*About this exercise:* Among the lines below, tally those that contain "result" and respond with the total only.

Dataset entries
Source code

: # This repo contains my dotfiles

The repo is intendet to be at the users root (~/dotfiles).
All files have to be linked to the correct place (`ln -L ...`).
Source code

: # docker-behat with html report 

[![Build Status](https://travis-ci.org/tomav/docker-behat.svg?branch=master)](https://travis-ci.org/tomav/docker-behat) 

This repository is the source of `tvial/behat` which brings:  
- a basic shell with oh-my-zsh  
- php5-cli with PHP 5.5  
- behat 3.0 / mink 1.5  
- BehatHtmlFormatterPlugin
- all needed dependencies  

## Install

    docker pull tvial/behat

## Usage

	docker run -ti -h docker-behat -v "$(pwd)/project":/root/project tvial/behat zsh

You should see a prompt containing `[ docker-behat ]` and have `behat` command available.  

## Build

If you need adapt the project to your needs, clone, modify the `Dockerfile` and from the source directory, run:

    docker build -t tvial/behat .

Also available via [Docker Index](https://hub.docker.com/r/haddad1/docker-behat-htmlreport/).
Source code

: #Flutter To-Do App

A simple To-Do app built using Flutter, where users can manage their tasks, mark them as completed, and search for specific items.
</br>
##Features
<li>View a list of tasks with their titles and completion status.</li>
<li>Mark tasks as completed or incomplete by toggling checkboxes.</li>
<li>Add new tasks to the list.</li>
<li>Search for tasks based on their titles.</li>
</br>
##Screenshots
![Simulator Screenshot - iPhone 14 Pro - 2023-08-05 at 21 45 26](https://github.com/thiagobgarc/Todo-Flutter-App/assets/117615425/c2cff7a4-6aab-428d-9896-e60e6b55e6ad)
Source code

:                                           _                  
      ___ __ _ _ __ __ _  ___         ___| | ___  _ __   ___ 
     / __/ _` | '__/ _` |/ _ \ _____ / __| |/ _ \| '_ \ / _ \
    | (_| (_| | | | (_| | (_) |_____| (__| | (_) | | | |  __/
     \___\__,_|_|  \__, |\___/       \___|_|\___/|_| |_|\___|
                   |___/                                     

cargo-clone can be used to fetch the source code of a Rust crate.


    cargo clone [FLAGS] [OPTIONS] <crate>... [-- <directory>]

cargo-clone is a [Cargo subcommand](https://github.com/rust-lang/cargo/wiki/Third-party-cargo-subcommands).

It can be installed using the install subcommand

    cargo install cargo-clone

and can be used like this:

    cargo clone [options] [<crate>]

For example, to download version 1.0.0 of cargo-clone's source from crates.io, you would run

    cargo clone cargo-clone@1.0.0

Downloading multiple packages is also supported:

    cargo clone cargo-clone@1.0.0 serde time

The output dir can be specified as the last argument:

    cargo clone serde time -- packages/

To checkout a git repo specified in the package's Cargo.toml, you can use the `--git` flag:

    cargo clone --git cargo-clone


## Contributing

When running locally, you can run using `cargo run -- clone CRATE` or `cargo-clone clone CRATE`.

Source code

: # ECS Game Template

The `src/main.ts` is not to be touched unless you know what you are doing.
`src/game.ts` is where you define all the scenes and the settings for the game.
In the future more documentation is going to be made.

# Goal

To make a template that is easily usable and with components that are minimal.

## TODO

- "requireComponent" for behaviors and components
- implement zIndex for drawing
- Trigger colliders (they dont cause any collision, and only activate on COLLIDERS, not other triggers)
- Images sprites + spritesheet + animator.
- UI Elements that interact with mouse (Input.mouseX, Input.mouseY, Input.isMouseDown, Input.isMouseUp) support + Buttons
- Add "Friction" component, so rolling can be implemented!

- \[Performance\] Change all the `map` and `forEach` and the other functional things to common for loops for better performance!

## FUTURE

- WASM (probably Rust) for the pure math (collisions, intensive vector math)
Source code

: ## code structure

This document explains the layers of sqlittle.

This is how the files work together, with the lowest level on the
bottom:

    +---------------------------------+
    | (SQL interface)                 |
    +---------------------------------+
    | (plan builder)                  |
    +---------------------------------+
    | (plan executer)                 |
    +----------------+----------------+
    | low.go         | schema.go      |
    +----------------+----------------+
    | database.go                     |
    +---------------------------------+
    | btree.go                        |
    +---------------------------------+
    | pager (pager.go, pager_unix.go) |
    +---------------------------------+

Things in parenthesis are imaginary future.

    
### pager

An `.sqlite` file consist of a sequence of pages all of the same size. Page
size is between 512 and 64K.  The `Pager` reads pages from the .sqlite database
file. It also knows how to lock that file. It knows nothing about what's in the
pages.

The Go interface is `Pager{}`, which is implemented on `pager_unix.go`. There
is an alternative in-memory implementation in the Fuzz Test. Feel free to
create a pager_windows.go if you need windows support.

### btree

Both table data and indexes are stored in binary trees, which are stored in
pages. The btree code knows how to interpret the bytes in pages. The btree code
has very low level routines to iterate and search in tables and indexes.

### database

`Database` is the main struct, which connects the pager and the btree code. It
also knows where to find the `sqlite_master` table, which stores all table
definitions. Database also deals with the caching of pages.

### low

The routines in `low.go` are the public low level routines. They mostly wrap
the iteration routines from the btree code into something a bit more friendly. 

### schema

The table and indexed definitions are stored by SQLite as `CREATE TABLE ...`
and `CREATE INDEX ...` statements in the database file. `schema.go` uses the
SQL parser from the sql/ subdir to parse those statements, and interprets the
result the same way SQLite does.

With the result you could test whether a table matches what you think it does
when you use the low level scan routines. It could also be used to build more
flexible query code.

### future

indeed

*Solved problem:* 2